Personal information
- Full name: Sirajullah Khadim
- Born: 10 June 1988 (age 38) Brahmanbaria, Bangladesh
- Batting: Left-handed
- Bowling: Left-arm fast-medium

International information
- National side: Portugal;
- T20I debut (cap 18): 19 August 2021 v Malta
- Last T20I: 4 July 2022 v Denmark

Domestic team information
- 2005–2009: Sylhet Division

Career statistics
| Competition | T20I | FC | LA |
| Matches | 23 | 6 | 8 |
| Runs scored | 75 | 89 | 89 |
| Batting average | 10.71 | 8.90 | 12.71 |
| 100s/50s | 0/0 | 0/0 | 0/0 |
| Top score | 22 | 29 | 37 |
| Balls bowled | 470 | 300 | 84 |
| Wickets | 35 | 1 | 1 |
| Bowling average | 12.05 | 174.00 | 57.00 |
| 5 wickets in innings | 1 | 0 | 0 |
| 10 wickets in match | 0 | 0 | 0 |
| Best bowling | 5/17 | 1/77 | 1/12 |
| Catches/stumpings | 2/– | 0/– | 6/– |
- Source: Cricinfo, 14 August 2024

= Siraj Ullah Khadem =

Bangladeshi cricketer (born 1988)

Sirajullah Khadim (born 10 June 1988) is a Bangladeshi cricketer who plays for the Portugal national cricket team.
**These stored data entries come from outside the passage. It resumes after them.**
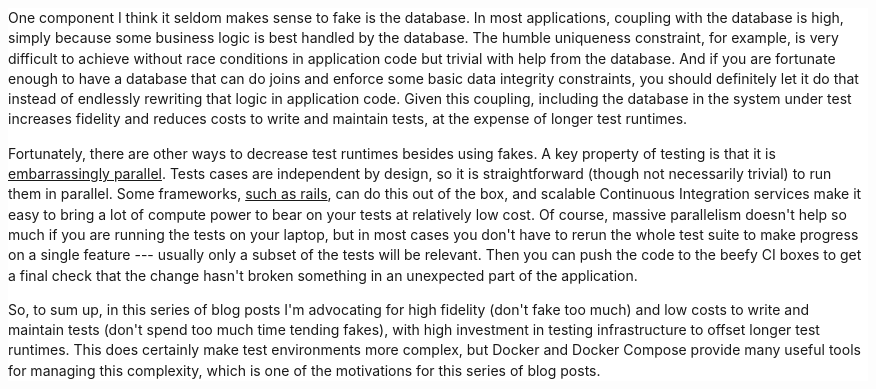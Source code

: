 One component I think it seldom makes sense to fake is the database. In most applications, coupling with the database is high, simply because some business logic is best handled by the database. The humble uniqueness constraint, for example, is very difficult to achieve without race conditions in application code but trivial with help from the database. And if you are fortunate enough to have a database that can do joins and enforce some basic data integrity constraints, you should definitely let it do that instead of endlessly rewriting that logic in application code. Given this coupling, including the database in the system under test increases fidelity and reduces costs to write and maintain tests, at the expense of longer test runtimes.

Fortunately, there are other ways to decrease test runtimes besides using fakes. A key property of testing is that it is [embarrassingly parallel](https://en.wikipedia.org/wiki/Embarrassingly_parallel). Tests cases are independent by design, so it is straightforward (though not necessarily trivial) to run them in parallel. Some frameworks, [such as rails](https://guides.rubyonrails.org/testing.html#parallel-testing), can do this out of the box, and scalable Continuous Integration services make it easy to bring a lot of compute power to bear on your tests at relatively low cost. Of course, massive parallelism doesn't help so much if you are running the tests on your laptop, but in most cases you don't have to rerun the whole test suite to make progress on a single feature --- usually only a subset of the tests will be relevant. Then you can push the code to the beefy CI boxes to get a final check that the change hasn't broken something in an unexpected part of the application.

So, to sum up, in this series of blog posts I'm advocating for high fidelity (don't fake too much) and low costs to write and maintain tests (don't spend too much time tending fakes), with high investment in testing infrastructure to offset longer test runtimes. This does certainly make test environments more complex, but Docker and Docker Compose provide many useful tools for managing this complexity, which is one of the motivations for this series of blog posts.
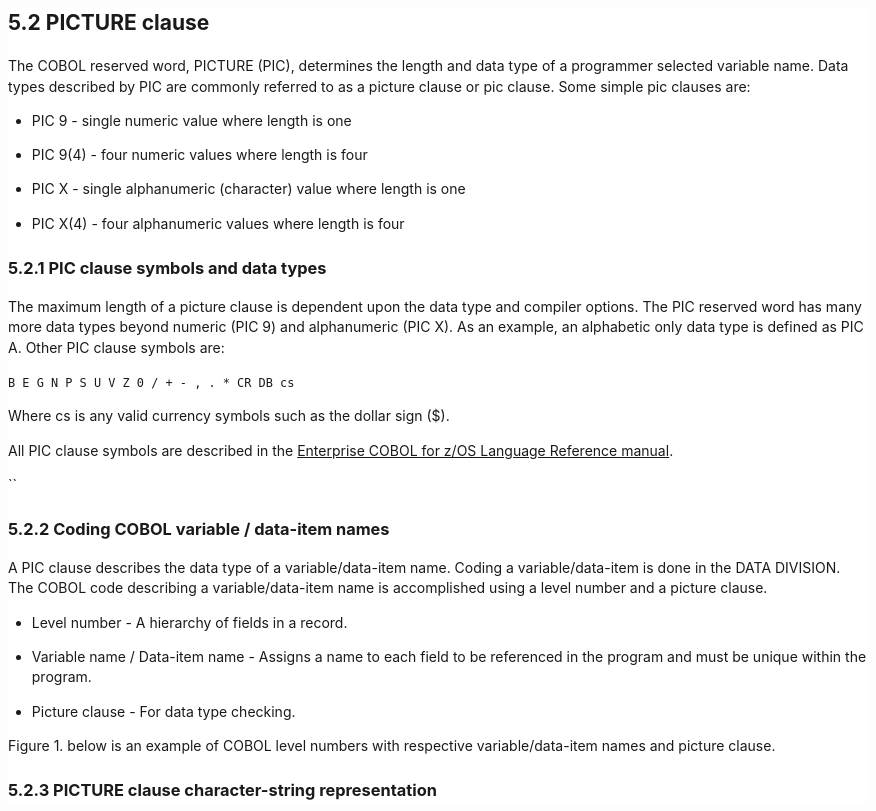 
<a name="_Ref35017478"></a>
## 5.2  PICTURE clause

The COBOL reserved word, PICTURE (PIC), determines the length and data type of a programmer selected variable name. Data types described by PIC are commonly referred to as a picture clause or pic clause.  Some simple pic clauses are:

- PIC 9 - single numeric value where length is one

- PIC 9(4) - four numeric values where length is four

- PIC X - single alphanumeric (character) value where length is one

- PIC X(4) - four alphanumeric values where length is four

<a name="_Ref35017486"></a>
### 5.2.1                PIC clause symbols and data types

The maximum length of a picture clause is dependent upon the data type and compiler options.  The PIC reserved word has many more data types beyond numeric (PIC 9) and alphanumeric (PIC X).  As an example, an alphabetic only data type is defined as PIC A.  Other PIC clause symbols are:

`B E G N P S U V Z 0 / + - , . * CR DB cs`

Where cs is any valid currency symbols such as the dollar sign ($).

All PIC clause symbols are described in the [Enterprise COBOL for z/OS Language Reference manual](https://www.ibm.com/support/knowledgecenter/SS6SG3_4.2.0/com.ibm.entcobol.doc_4.2/PGandLR/igy3lr50.pdf). 

``

<a name="_Ref37673864"></a>

<a name="_Ref35017490"></a>
### 5.2.2                Coding COBOL variable / data-item names

A PIC clause describes the data type of a variable/data-item name.  Coding a variable/data-item is done in the DATA DIVISION.  The COBOL code describing a variable/data-item name is accomplished using a level number and a picture clause.

- Level number - A hierarchy of fields in a record.

- Variable name / Data-item name - Assigns a name to each field to be referenced in the program and must be unique within the program.

- Picture clause - For data type checking.

Figure  1. below is an example of COBOL level numbers with respective variable/data-item names and picture clause.

 

<a name="_Ref35017494"></a>
### 5.2.3                PICTURE clause character-string representation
He previously played domestic cricket for Sylhet Division.

==Personal life==
Khadim was born on 10 June 1988 in Brahmanbaria. He immigrated to Lisbon in 2014.

==Bangladesh career==
Khadim was admitted to the Bangladesh Krira Shikkha Protishtan in 2001 and represented Bangladesh at the under-15, under-17 and under-19 levels. He played for the Bangladesh under-19 cricket team at the 2006 Under-19 Cricket World Cup in Sri Lanka.

Khadim made his debut for Sylhet Division in 2005. He played for Mohammedan SC at the age of 18. In 2009, while practising for the Dhaka Premier League, he received a serious eye injury which led to the end of his career in Bangladesh.

==Portugal career==
In August 2021, he was named in Portugal's Twenty20 International (T20I) squad for the 2021 Portugal Tri-Nation Series tournament. He made his Twenty20 International (T20I) debut for Portugal, against Malta, on 19 August 2021, helping his team to victory with 2 wickets for 28 runs.